Certains opposants de gauche se sont demandé comment le parti était financé. Les reportages de l’époque qualifient souvent le PCC‑ML d’organisation « opaque », avec un noyau d’une centaine de membres, à Montréal et à Toronto. Certaines sources suggèrent même un financement par la GRC, en vue de délibérément déstabiliser l’action politique de gauche.

À la fin des années 1980, l’Union soviétique et le communisme international s’effondrent. L’orientation du Parti marxiste‑léniniste évolue, en s’alignant parfois sur la Corée du Nord, puis en tournant ses regards vers Cuba comme guide idéologique.

Au début des années 1990, la fin de l’URSS convainc Hardial Bains d’embrasser la cause du renouveau démocratique au Canada. Cette nouvelle orientation conduit à la création du Canadian Renewal Party, une organisation politique vouée à doter le peuple canadien des moyens de prendre son destin en main. Le parti fait de la réforme électorale un élément central de son programme, faisant valoir que les gens de la classe ouvrière rencontrent souvent des obstacles pour voter.

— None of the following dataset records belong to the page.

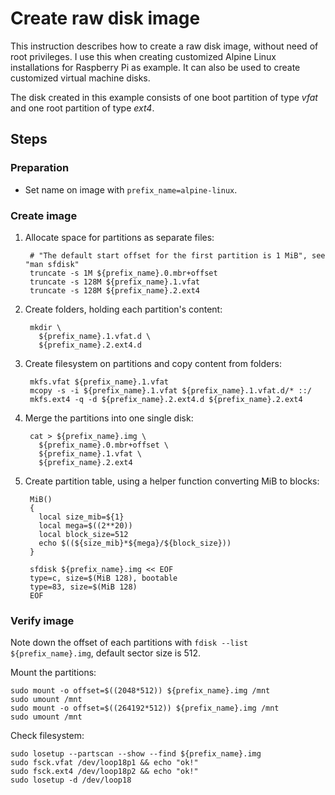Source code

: # Create raw disk image

This instruction describes how to create a raw disk image, without need of root
privileges. I use this when creating customized Alpine Linux installations for
Raspberry Pi as example. It can also be used to create customized virtual
machine disks.

The disk created in this example consists of one boot partition of type _vfat_
and one root partition of type _ext4_.

## Steps

### Preparation

* Set name on image with `prefix_name=alpine-linux`.

### Create image

1. Allocate space for partitions as separate files:

        # "The default start offset for the first partition is 1 MiB", see "man sfdisk"
        truncate -s 1M ${prefix_name}.0.mbr+offset
        truncate -s 128M ${prefix_name}.1.vfat
        truncate -s 128M ${prefix_name}.2.ext4

2. Create folders, holding each partition's content:

        mkdir \
          ${prefix_name}.1.vfat.d \
          ${prefix_name}.2.ext4.d

3. Create filesystem on partitions and copy content from folders:

        mkfs.vfat ${prefix_name}.1.vfat
        mcopy -s -i ${prefix_name}.1.vfat ${prefix_name}.1.vfat.d/* ::/
        mkfs.ext4 -q -d ${prefix_name}.2.ext4.d ${prefix_name}.2.ext4

4. Merge the partitions into one single disk:

        cat > ${prefix_name}.img \
          ${prefix_name}.0.mbr+offset \
          ${prefix_name}.1.vfat \
          ${prefix_name}.2.ext4

5. Create partition table, using a helper function converting MiB to blocks:

        MiB()
        {
          local size_mib=${1}
          local mega=$((2**20))
          local block_size=512
          echo $((${size_mib}*${mega}/${block_size}))
        }

        sfdisk ${prefix_name}.img << EOF
        type=c, size=$(MiB 128), bootable
        type=83, size=$(MiB 128)
        EOF

### Verify image

Note down the offset of each partitions with `fdisk --list ${prefix_name}.img`,
default sector size is 512.

Mount the partitions:

    sudo mount -o offset=$((2048*512)) ${prefix_name}.img /mnt
    sudo umount /mnt
    sudo mount -o offset=$((264192*512)) ${prefix_name}.img /mnt
    sudo umount /mnt

Check filesystem:

    sudo losetup --partscan --show --find ${prefix_name}.img
    sudo fsck.vfat /dev/loop18p1 && echo "ok!"
    sudo fsck.ext4 /dev/loop18p2 && echo "ok!"
    sudo losetup -d /dev/loop18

Il critique, en outre, les lois sur le financement des partis, qui ne distribuent les fonds publics qu’à certains partis de manière inéquitable.

Hardial Bains s’oppose à l’Accord de Charlottetown de 1992. Il estime que les accords n’abordent pas de manière adéquate les problèmes de longue date liés à la situation du Québec au sein du Canada et à l’autodétermination des Autochtones. Il se montre critique vis‑à‑vis des amendements constitutionnels proposés, jugeant qu’ils maintiennent la division de l’État canadien, sous couvert d’un renouveau démocratique et constitutionnel.